Growth Themes with Real Estate Impacts

On the one hand, listed real estate offers what we might call endogenous growth stories. A good example is the increasing access to U.S. single-family residential property (as opposed to the more usual rental apartments). A handful of dedicated companies own a couple of hundred thousand of these homes, and the majority are, of course, owner-occupied. But there are still more than 15 million non-securitized single-family rental homes across the country, representing 14% of the overall U.S. occupied housing stock, according to Green Street Advisors—potentially one of the largest residential REITs sectors.

When people talk about thematic investing, however, they tend to mean exogenous growth stories such as e-commerce, cloud computing, artificial intelligence, next-generation mobility and autonomous vehicles, 5G connectivity, climate change and the environment, the emerging consumer and demographic aging.

We would argue that every one of these themes has a real-estate impact.

The negative impact of e-commerce on some retail real estate assets is likely to be offset by its positive impact on warehouses, infill service centers, and self-service locker and pick-up locations. The advent of 5G is likely to increase demand for cellphone towers and fiber cable assets—and cellphone towers may be an important element in creating the communications network required to make next-generation mobility a reality, particularly outside urban centers. Both cloud computing and the processing power required for artificial intelligence generate demand for datacenters. In his February 13 “Keyword” blog, Alphabet CEO Sundar Pichai revealed that his firm will invest $13 billion in datacenters and offices across 14 U.S. states this year.

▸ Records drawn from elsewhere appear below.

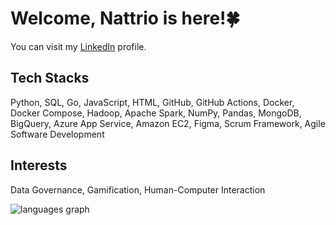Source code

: # Welcome, Nattrio is here!🍀
You can visit my [LinkedIn](https://www.linkedin.com/in/jirapat-klaokliang) profile.

## Tech Stacks
Python, SQL, Go, JavaScript, HTML, GitHub, GitHub Actions, Docker, Docker Compose, Hadoop, Apache Spark, NumPy, Pandas, MongoDB, BigQuery, Azure App Service, Amazon EC2, Figma, Scrum Framework, Agile Software Development

## Interests
Data Governance, Gamification, Human-Computer Interaction

<img src="https://github-readme-stats-abtrax.vercel.app/api/top-langs?locale=en&hide_title=false&layout=compact&langs_count=4&theme=midnight-purple&hide_border=true&hide=jupyter%20notebook&username=nattrio" alt="languages graph"/>
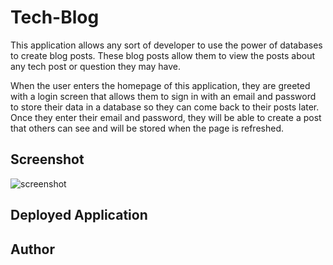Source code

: # Tech-Blog


This application allows any sort of developer to use the power of databases to create blog posts. These blog posts allow them to view the posts about any tech post or question they may have.

When the user enters the homepage of this application, they are greeted with a login screen that allows them to sign in with an email and password to store their data in a database so they can come back to their posts later. Once they enter their email and password, they will be able to create a post that others can see and will be stored when the page is refreshed.

## Screenshot

![screenshot]()

## Deployed Application

## Author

Away from technology themes, an aging population requires more localized healthcare facilities. An important part of the emerging consumer theme is a bigger leisure spend, which, in addition to its impact on retail assets, is already generating more demand for hotels, casinos and related assets in both emerging and developed markets. And turning to the environment, resource-efficiency is an important quality differentiator across real estate assets in general, while timberland in particular is exposed to themes of climate change and sustainability.

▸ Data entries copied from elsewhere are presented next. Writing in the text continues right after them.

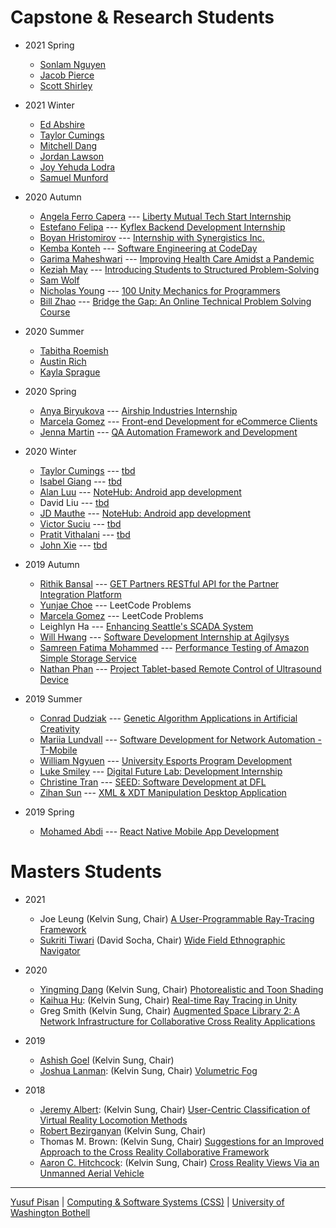 
# Capstone & Research Students

- 2021 Spring
  - [Sonlam Nguyen](https://www.linkedin.com/in/sonlamnguyen/)
  - [Jacob Pierce](https://www.linkedin.com/in/jpierce2626/)
  - [Scott Shirley](https://www.linkedin.com/in/scottin3d/)

- 2021 Winter
  - [Ed Abshire](https://www.linkedin.com/in/eabshire/)
  - [Taylor Cumings](https://www.linkedin.com/in/tcumings/)
  - [Mitchell Dang](https://www.linkedin.com/in/mlcdang/)
  - [Jordan Lawson](https://www.linkedin.com/in/jordanlawsoncss/)
  - [Joy Yehuda Lodra](https://www.linkedin.com/in/joy-lodra-888b9615a/)
  - [Samuel Munford](https://www.linkedin.com/in/samuel-munford-465ab6172/)
  


- 2020 Autumn
  - [Angela Ferro Capera](https://www.linkedin.com/in/angela-ferro-capera/) --- [Liberty Mutual Tech Start Internship](./people/angelacapera)
  - [Estefano Felipa](https://www.linkedin.com/in/estefanofelipa/) --- [Kyflex Backend Development Internship](./people/estefanofelipa)
  - [Boyan Hristomirov](https://www.linkedin.com/in/bhristov96/) --- [Internship with Synergistics Inc.](./people/boyanhristomirov)
  - [Kemba Konteh](https://www.linkedin.com/in/kemba-konteh/) --- [Software Engineering at CodeDay](./people/kembakonteh)
  - [Garima Maheshwari](https://www.linkedin.com/in/garima-maheshwari-802511179/) --- [Improving Health Care Amidst a Pandemic](./people/garimamaheshwari)
  - [Keziah May](https://www.linkedin.com/in/keziahmay/) --- [Introducing Students to Structured Problem-Solving](./people/kezmay)
  - [Sam Wolf](https://www.linkedin.com/in/sam-f-wolf/)
  - [Nicholas Young](https://www.linkedin.com/in/nhyoung/)  --- [100 Unity Mechanics for Programmers](./people/nicholasyoung)
  - [Bill Zhao](https://www.linkedin.com/in/iambillzhao/) --- [Bridge the Gap: An Online Technical Problem Solving Course](./people/billzhao)

- 2020 Summer
  - [Tabitha Roemish](https://www.linkedin.com/in/tabitha-roemish-589b5956/)
  - [Austin Rich](https://www.linkedin.com/in/auserich/)
  - [Kayla Sprague](https://www.linkedin.com/in/kayla-sprague/)
  
- 2020 Spring
  - [Anya Biryukova](https://www.linkedin.com/in/anyabiryukova/) --- [Airship Industries Internship](./people/anyabiryukova)
  - [Marcela Gomez](https://www.linkedin.com/in/mgomezuwb/) --- [Front-end Development for eCommerce Clients](./people/marcelagomez)
  - [Jenna Martin](https://www.linkedin.com/in/jennamartin90/) --- [QA Automation Framework and Development](./people/jennamartin)

- 2020 Winter
  - [Taylor Cumings](https://www.linkedin.com/in/tcumings/) --- [tbd](./people/taylorcumings)
  - [Isabel Giang](https://www.linkedin.com/in/isabel-giang/) --- [tbd](./people/isabelgang)
  - [Alan Luu](https://www.linkedin.com/in/alan-luu-579837107/) --- [NoteHub: Android app development](./people/alanluu)
  - David Liu --- [tbd](./people/davidliu)
  - [JD Mauthe](https://www.linkedin.com/in/jdmauthe/) --- [NoteHub: Android app development](./people/jdmauthe)
  - [Victor Suciu](https://www.linkedin.com/in/victorsuciu/) --- [tbd](./people/victorsucio)
  - [Pratit Vithalani](https://www.linkedin.com/in/pratit-vithalani/) --- [tbd](./people/pratitvithalani)
  - [John Xie](https://www.linkedin.com/in/jxie29/) --- [tbd](./people/johnxie)

- 2019 Autumn
  - [Rithik Bansal](https://www.linkedin.com/in/rithikbansal05/) --- [GET Partners RESTful API for the Partner Integration Platform](./people/rithikbansal)
  - [Yunjae Choe](https://www.linkedin.com/in/yunjae-cho/) --- LeetCode Problems
  - [Marcela Gomez](https://www.linkedin.com/in/mgomezuwb/) --- LeetCode Problems
  - Leighlyn Ha --- [Enhancing Seattle's SCADA System](./people/leighlynha)
  - [Will Hwang](https://www.linkedin.com/in/will-hwang/) --- [Software Development Internship at Agilysys](./people/willhwang)
  - [Samreen Fatima Mohammed](https://www.linkedin.com/in/samreen-mohammed-6b3492192/) --- [Performance Testing of Amazon Simple Storage Service](./people/samreenmohammed)
  - [Nathan Phan](https://www.linkedin.com/in/nathan-p-033a06112/) --- [Project Tablet-based Remote Control of Ultrasound Device](./people/nathanphan)
  
- 2019 Summer
  - [Conrad Dudziak](https://www.linkedin.com/in/conrad-dudziak-1a4b1716b/) --- [Genetic Algorithm Applications in Artificial Creativity](./people/conraddudziak)
  - [Mariia Lundvall](https://www.linkedin.com/in/marialundvall/) --- [Software Development for Network Automation - T-Mobile](./people/mariialundvall)
  - [William Ngyuen](https://www.linkedin.com/in/willnguyen18/) --- [University Esports Program Development](./people/williamnguyen)
  - [Luke Smiley](https://www.linkedin.com/in/luke-smiley-7bb111184/) --- [Digital Future Lab: Development Internship](./people/lukesmiley)
  - [Christine Tran](https://www.linkedin.com/in/christine-tran-a0831014a/) --- [SEED: Software Development at DFL](./people/christinetran)
  - [Zihan Sun](https://www.linkedin.com/in/zihan-sun/) --- [XML & XDT Manipulation Desktop Application](./people/zihansun)

- 2019 Spring
  - [Mohamed Abdi](https://www.linkedin.com/in/moabdi21/) --- [React Native Mobile App Development](./people/mohamedabdi)

# Masters Students

- 2021
  - Joe Leung (Kelvin Sung, Chair) [A User-Programmable Ray-Tracing Framework](./people/joeleung)
  - [Sukriti Tiwari](https://www.linkedin.com/in/tiwarisukriti/) (David Socha, Chair) [Wide Field Ethnographic Navigator](./people/sukrititiwari)
- 2020
  - [Yingming Dang](https://www.linkedin.com/in/yingming-dang-05a05b141/) (Kelvin Sung, Chair) [Photorealistic and Toon Shading](./people/yingmingdang)
  - [Kaihua Hu](https://www.linkedin.com/in/kaihuahu/): (Kelvin Sung, Chair) [Real-time Ray Tracing in Unity](./people/kaihuaha)
  - Greg Smith (Kelvin Sung, Chair) [Augmented Space Library 2: A Network Infrastructure for Collaborative Cross Reality Applications](./people/gregorysmith)
  
- 2019
  - [Ashish Goel](https://www.linkedin.com/in/goel-ashish/) (Kelvin Sung, Chair)
  - [Joshua Lanman](https://www.linkedin.com/in/joshlanman/):  (Kelvin Sung, Chair) [Volumetric Fog](./people/joshualanman)
  
- 2018
  - [Jeremy Albert](https://www.linkedin.com/in/jeremy3681/):  (Kelvin Sung, Chair) [User-Centric Classification of Virtual Reality Locomotion Methods](./people/jeremyalbert)
  - [Robert Bezirganyan](https://www.linkedin.com/in/robert-bezirganyan-095a9b4b/)  (Kelvin Sung, Chair)
  - Thomas M. Brown:  (Kelvin Sung, Chair) [Suggestions for an Improved Approach to the Cross Reality Collaborative Framework](./people/thomasbrown)
  - [Aaron C. Hitchcock](https://www.linkedin.com/in/aaron-hitchcock/):  (Kelvin Sung, Chair) [Cross Reality Views Via an Unmanned Aerial Vehicle](./people/aaronhitchcock)

***

[Yusuf Pisan](https://pisanorg.github.io/yusuf/) | [Computing & Software Systems (CSS)](https://www.uwb.edu/css) | [University of Washington Bothell](https://www.uwb.edu/)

Where the U.S. Leads, the Rest of the World Follows

These assets were not always available in the listed real estate market. At the turn of the century, of course, some of them simply did not exist, and those that did were rarely securitized.

However, as figure 1 shows, the picture has changed dramatically in the U.S. These non-core, non-traditional assets that constituted just 7% of the FTSE NAREIT All Equity REITs Index in 2000 now represent 47%.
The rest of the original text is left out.